Difficulties with Set-Notation in Taxicab Geometry

This is not about "adding sets" (though such a notion does exist—you might search the term "Minkowski sum"). Rather, the set is defined by an equation, and you are being asked to graph the set of solutions to that equation.

You might start by trying to solve this problem in a more familiar setting: let $d_{\mathrm{E}}$ denote the usual Euclidean metric, i.e. $$ d_{\mathrm{E}}\bigl( (x_1, y_1), (x_2,y_2) \bigr) = \sqrt{(x_1-x_2)^2 + (y_1-y_2)^2}. $$ Then, given two points $A$ and $B$, the set $$\{ P \mid d_{\mathrm{E}}(P,A) + d_{\mathrm{E}}(P,B) = d_{\mathrm{E}}(A,B)\} $$ is the collection of all points $P$ such that the sum of the distances from $P$ to $A$ and $B$ is equal to the distance from $A$ to $B$. Geometrically, this is the collection of all points $P$ which form a "triangle" where the length of the longest side is equal to the sum of the lengths of the other two sides. Such a triangle is degenerate, and the figure formed is simply the segment $\overline{AB}$.

A reasonable exercise would be to verify this algebraically, using the definition of the metric.

The taxicab metric is defined differently.

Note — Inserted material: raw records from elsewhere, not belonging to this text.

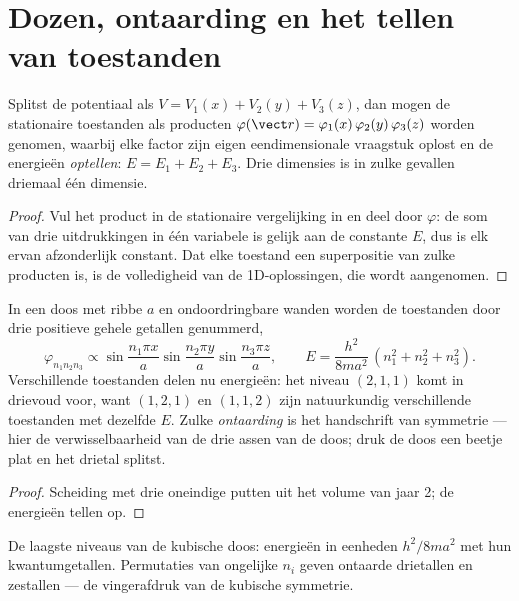 \section{Dozen, ontaarding en het tellen van toestanden}

\begin{theorem}\label{thm:b3:schrodinger-three-dimensions:separation}
Splitst de potentiaal als $V = V_1(x) + V_2(y) + V_3(z)$, dan mogen de
stationaire toestanden als producten $\varphi(\vect r) = \varphi_1(x)\,\varphi_2(y)\,\varphi_3(z)$ worden genomen, waarbij elke
factor zijn eigen eendimensionale vraagstuk oplost en de energieën
\emph{optellen}: $E = E_1 + E_2 + E_3$. Drie dimensies is in zulke
gevallen driemaal één dimensie.
\end{theorem}

\begin{proof}
Vul het product in de stationaire vergelijking in en deel door $\varphi$:
de som van drie uitdrukkingen in één variabele is gelijk aan de constante
$E$, dus is elk ervan afzonderlijk constant. Dat elke toestand een
superpositie van zulke producten is, is de volledigheid van de
1D-oplossingen, die wordt aangenomen.
\end{proof}

\begin{proposition}\label{prop:b3:schrodinger-three-dimensions:box}
In een doos met ribbe $a$ en ondoordringbare wanden worden de toestanden
door drie positieve gehele getallen genummerd,
\[
\varphi_{n_1n_2n_3} \propto
\sin\frac{n_1\pi x}{a}\sin\frac{n_2\pi y}{a}\sin\frac{n_3\pi z}{a} ,
\qquad
E = \frac{h^2}{8ma^2}\,(n_1^2 + n_2^2 + n_3^2) .
\]
Verschillende toestanden delen nu energieën: het niveau $(2,1,1)$ komt in
drievoud voor, want $(1,2,1)$ en $(1,1,2)$ zijn natuurkundig
verschillende toestanden met dezelfde $E$. Zulke \emph{ontaarding} is het
handschrift van symmetrie --- hier de verwisselbaarheid van de drie assen
van de doos; druk de doos een beetje plat en het drietal splitst.
\end{proposition}

\begin{proof}
Scheiding met drie oneindige putten uit het volume van jaar 2; de
energieën tellen op.
\end{proof}

\begin{omfigure}

{\small De laagste niveaus van de kubische doos: energieën in eenheden
$h^2/8ma^2$ met hun kwantumgetallen. Permutaties van ongelijke $n_i$
geven ontaarde drietallen en zestallen --- de vingerafdruk van de
kubische symmetrie.}
\end{omfigure}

The intuition is that it is the distance that a cab would have to travel from one point to another if it is restricted to traveling only in directions parallel to the axes (it is restricted to driving on streets that form a grid). This can be written as

$$ d_{\mathrm{T}}\bigl( (x_1, y_1), (x_2, y_2) \bigr) = \lvert x_1 - x_2\rvert + \lvert y_1 - y_2\rvert. $$

Observe that \begin{align} &d_{\mathrm{T}}(P,A) + d_{\mathrm{T}}(P,B) = d_{\mathrm{T}}(A,B) \\ &\qquad\iff \left( \lvert x_P - x_A\rvert + \lvert y_P - y_A\rvert \right) + \left( \lvert x_P - x_B \rvert + \lvert y_P - y_B\rvert \right) = \lvert x_A - x_B \rvert + \lvert y_A - y_B \rvert, \end{align} where $A = (x_A, y_A)$, $B = (x_B, y_B)$, and $P = (x_P, y_P)$. It can be shown that this holds if and only if $x_P$ is between $x_A$ and $x_B$ and $y_P$ is between $y_A$ and $y_B$. That is, either $$ x_A \le x_P \le x_B \qquad\text{or}\qquad x_A \ge x_P \ge x_B, $$ with a similar condition on the $y$-coordinates. In other words, if $P$ is located both horizontally and vertically between $A$ and $B$, then the taxicab distance from $A$ to $B$ will be equal to the sum of the taxicab distances from $P$ to each of the other two points.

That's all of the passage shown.